In April 2022, Diane Skidmore, who started our #EnergyForAll petition, was interviewed by Rob Rinder on Talk TV about rising energy bills, watch below:
Note: “e4a: Energy for All” is a proposal for a new pricing structure for energy, and is entirely distinct from energy4all.co.uk which supports community renewable energy projects. Fuel Poverty Action also strongly supports the aims and cooperative initiatives of Energy4All.
The gas crisis is bringing misery and death to people already struggling to survive this winter.
It is the result of the government and Ofgem failing to take basic precautions for when international gas prices rise:
they allowed gas storage units to close;
failed to invest in meaningful energy efficiency programs;
and left privatised retailers to expose consumers to volatile wholesale prices without buying in advance.
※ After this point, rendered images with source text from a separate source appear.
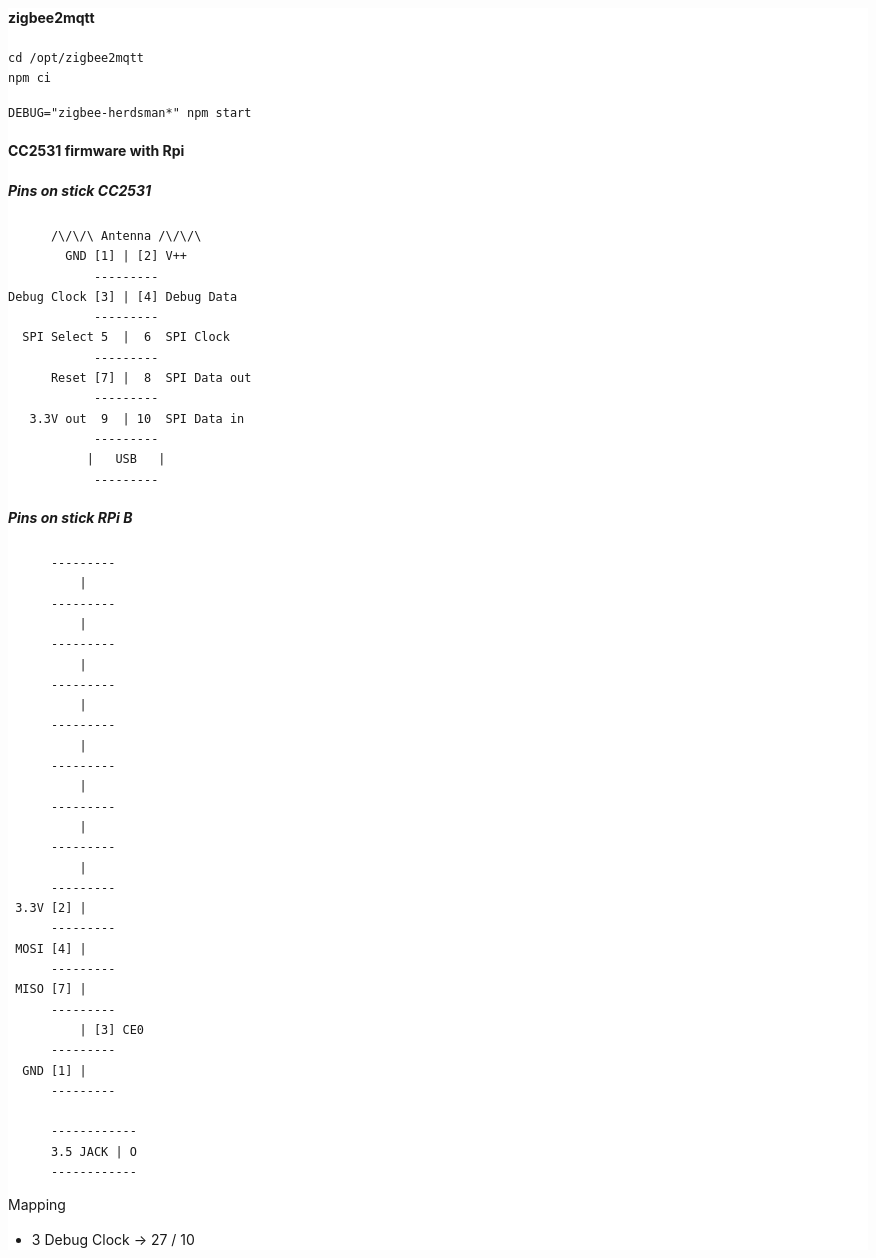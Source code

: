 #### zigbee2mqtt
```
cd /opt/zigbee2mqtt
npm ci
```

```
DEBUG="zigbee-herdsman*" npm start
```

#### CC2531 firmware with Rpi


##### Pins on stick CC2531
```
      /\/\/\ Antenna /\/\/\
        GND [1] | [2] V++
            ---------
Debug Clock [3] | [4] Debug Data
            ---------
  SPI Select 5  |  6  SPI Clock
            ---------
      Reset [7] |  8  SPI Data out
            ---------
   3.3V out  9  | 10  SPI Data in
            ---------
           |   USB   |
            ---------
```

##### Pins on stick RPi B
```
      ---------
          |
      ---------
          |
      ---------
          |
      ---------
          |
      ---------
          |
      ---------
          |
      ---------
          |
      ---------
          |
      ---------
 3.3V [2] |
      ---------
 MOSI [4] |
      ---------
 MISO [7] |
      ---------
          | [3] CE0
      ---------
  GND [1] |
      ---------

      ------------
      3.5 JACK | O
      ------------
```
Mapping
- 3 Debug Clock -> 27 / 10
We know that UK consumers cannot afford to pay energy companies more money for these mistakes. The money must come from thosebenefiting from the crisis.
In October we proposed a windfall tax on the profits of fossil fuel extractors. We argued that some part of the $65 billion they made between July and October must not be spent re-investing in fossil fuel exploration, development and extraction, which will further accelerate the climate crisis. Instead, a proportion of the excessive profits must be spent helping consumers keep warm and put food on the table.
Analysts now forecast that the average energy bill will rise almost 50%, to about £1865, this April. National Energy Action estimates this will push another 2 million people into fuel poverty, while of course creating further pain for the 4 million people already unable to pay their bills.
Across the industry, experts such as retail chief executives, former energy ministers and belatedly the labour party are now joining us in calling the government to announce a windfall tax before consumer prices rise in April.
We demand again that the windfall revenues from the international gas crisis are spent on helping people stay warm this winter. To ensure the poorest are reached:
This should be via a flat payment to each household and not means tested.
The money should not be spent on funding reduced bills through VAT removal, which would disproportionately benefit the richest consumers.